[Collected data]
•••••

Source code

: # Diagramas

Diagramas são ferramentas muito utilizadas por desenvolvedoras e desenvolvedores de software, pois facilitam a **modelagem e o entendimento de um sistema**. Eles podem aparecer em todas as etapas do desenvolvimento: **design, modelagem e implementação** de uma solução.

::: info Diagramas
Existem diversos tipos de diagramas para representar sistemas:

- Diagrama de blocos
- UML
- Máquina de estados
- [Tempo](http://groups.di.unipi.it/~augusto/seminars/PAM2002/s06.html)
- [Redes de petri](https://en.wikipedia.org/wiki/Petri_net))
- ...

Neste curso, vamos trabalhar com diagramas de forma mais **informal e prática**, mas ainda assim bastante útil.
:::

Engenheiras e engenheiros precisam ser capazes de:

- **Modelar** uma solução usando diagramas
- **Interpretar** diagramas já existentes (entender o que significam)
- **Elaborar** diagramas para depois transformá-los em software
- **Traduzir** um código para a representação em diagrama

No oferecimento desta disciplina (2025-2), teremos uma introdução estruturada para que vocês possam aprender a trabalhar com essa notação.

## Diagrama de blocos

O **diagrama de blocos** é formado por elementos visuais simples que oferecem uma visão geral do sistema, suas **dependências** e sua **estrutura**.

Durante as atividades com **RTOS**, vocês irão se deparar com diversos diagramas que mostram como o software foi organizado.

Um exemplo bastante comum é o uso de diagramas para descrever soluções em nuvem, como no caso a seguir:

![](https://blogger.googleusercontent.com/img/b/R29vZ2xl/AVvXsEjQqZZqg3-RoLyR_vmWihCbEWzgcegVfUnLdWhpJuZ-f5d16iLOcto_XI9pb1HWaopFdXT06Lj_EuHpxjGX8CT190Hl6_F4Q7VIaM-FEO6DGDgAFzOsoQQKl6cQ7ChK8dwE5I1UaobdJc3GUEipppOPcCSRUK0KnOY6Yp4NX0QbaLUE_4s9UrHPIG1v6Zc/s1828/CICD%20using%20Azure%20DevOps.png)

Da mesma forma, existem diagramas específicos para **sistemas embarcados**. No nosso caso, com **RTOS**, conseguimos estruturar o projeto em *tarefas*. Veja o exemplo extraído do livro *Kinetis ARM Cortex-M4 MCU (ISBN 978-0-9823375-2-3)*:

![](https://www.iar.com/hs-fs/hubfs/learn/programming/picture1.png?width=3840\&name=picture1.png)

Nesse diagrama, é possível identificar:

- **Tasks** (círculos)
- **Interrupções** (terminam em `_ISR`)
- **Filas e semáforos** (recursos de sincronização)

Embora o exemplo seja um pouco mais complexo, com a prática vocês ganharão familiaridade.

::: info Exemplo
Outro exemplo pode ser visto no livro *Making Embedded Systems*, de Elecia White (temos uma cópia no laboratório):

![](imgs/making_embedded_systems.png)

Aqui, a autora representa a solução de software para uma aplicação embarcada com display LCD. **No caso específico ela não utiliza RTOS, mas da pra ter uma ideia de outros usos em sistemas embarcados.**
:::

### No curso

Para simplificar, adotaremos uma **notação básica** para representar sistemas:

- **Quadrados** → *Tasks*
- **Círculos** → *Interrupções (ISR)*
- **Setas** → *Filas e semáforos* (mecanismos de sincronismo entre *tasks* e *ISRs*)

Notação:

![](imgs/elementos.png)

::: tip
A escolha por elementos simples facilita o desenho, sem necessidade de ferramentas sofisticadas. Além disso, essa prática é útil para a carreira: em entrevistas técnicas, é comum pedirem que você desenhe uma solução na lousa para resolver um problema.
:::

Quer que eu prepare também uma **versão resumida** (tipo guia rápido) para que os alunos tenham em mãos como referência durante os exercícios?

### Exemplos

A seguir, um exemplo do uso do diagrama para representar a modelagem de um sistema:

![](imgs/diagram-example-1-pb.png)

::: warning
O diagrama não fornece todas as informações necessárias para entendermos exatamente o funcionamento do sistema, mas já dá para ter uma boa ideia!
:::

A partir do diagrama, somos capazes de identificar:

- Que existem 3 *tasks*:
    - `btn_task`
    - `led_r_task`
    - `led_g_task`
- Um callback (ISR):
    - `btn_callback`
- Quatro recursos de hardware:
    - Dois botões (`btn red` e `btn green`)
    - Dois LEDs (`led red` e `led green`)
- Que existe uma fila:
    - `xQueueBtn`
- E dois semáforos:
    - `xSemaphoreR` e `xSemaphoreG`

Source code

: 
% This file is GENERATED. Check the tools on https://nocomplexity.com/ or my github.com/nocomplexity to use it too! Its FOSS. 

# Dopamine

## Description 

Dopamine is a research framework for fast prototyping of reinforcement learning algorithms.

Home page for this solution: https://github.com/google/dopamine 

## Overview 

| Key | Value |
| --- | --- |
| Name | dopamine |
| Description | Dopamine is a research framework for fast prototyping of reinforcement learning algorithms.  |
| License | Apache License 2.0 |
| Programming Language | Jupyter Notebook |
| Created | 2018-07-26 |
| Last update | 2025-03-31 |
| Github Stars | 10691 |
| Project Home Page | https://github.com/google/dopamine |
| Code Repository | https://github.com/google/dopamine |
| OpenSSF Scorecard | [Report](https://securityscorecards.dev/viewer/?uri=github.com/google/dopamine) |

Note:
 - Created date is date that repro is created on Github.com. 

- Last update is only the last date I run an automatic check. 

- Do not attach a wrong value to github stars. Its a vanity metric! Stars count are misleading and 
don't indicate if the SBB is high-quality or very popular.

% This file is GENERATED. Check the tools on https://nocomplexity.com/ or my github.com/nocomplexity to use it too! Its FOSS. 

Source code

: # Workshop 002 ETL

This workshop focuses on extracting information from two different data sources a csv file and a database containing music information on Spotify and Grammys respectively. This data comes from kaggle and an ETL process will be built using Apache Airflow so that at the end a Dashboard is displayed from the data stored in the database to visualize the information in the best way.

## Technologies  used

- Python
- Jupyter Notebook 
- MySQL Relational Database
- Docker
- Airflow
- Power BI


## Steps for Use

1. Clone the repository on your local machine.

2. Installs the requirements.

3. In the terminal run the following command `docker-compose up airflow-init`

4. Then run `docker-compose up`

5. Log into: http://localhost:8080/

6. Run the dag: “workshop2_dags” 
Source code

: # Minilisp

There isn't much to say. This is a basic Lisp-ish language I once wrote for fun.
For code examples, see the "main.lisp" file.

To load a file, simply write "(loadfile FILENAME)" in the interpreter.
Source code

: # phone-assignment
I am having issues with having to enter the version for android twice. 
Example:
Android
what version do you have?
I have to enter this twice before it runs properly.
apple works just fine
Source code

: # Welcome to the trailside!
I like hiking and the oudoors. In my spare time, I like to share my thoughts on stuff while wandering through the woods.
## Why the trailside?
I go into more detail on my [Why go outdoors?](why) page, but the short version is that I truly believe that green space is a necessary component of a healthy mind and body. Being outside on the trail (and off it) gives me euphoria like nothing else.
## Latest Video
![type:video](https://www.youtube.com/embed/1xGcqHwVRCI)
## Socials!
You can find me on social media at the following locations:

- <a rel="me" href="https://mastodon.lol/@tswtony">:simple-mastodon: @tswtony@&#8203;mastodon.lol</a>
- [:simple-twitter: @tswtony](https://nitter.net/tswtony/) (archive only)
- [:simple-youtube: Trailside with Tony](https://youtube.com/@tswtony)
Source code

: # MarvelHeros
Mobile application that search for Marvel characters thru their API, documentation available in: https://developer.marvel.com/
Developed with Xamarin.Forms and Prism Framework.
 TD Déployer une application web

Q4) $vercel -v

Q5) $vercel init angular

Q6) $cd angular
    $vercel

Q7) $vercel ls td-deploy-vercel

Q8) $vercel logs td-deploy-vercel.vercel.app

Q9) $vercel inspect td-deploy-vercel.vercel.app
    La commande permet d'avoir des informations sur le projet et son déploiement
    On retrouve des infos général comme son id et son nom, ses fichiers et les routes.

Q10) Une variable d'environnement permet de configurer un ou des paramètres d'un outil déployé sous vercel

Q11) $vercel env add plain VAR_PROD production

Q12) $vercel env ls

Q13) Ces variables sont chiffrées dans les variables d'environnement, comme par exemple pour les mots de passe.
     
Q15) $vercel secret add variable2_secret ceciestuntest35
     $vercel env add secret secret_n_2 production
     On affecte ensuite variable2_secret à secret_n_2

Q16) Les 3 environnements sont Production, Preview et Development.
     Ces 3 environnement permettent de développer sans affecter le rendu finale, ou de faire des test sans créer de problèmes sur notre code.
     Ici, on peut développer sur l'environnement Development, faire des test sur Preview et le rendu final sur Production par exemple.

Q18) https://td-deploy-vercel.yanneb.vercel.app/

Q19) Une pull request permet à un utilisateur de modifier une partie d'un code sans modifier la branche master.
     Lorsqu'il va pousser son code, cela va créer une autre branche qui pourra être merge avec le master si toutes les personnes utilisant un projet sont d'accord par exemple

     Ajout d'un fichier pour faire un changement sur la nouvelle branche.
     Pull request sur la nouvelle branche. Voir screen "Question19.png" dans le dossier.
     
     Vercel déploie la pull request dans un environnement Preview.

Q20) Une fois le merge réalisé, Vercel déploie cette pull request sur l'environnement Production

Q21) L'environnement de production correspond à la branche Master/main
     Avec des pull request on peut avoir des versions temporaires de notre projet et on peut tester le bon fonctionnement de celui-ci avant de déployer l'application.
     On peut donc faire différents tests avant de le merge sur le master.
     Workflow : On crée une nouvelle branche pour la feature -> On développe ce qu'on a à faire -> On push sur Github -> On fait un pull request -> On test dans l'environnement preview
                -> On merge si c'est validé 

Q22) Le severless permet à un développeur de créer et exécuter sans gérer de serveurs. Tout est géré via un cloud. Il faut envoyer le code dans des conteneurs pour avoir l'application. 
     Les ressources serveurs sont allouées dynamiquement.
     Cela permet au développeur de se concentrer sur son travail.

•••••

- _Exercise goal_
Once you find the string "solução" in a line of the records, copy that line.

- _Response for this exercise_
Diagramas são ferramentas muito utilizadas por desenvolvedoras e desenvolvedores de software, pois facilitam a **modelagem e o entendimento de um sistema**. Eles podem aparecer em todas as etapas do desenvolvimento: **design, modelagem e implementação** de uma solução.
- **Modelar** uma solução usando diagramas
Aqui, a autora representa a solução de software para uma aplicação embarcada com display LCD. **No caso específico ela não utiliza RTOS, mas da pra ter uma ideia de outros usos em sistemas embarcados.**
A escolha por elementos simples facilita o desenho, sem necessidade de ferramentas sofisticadas. Além disso, essa prática é útil para a carreira: em entrevistas técnicas, é comum pedirem que você desenhe uma solução na lousa para resolver um problema.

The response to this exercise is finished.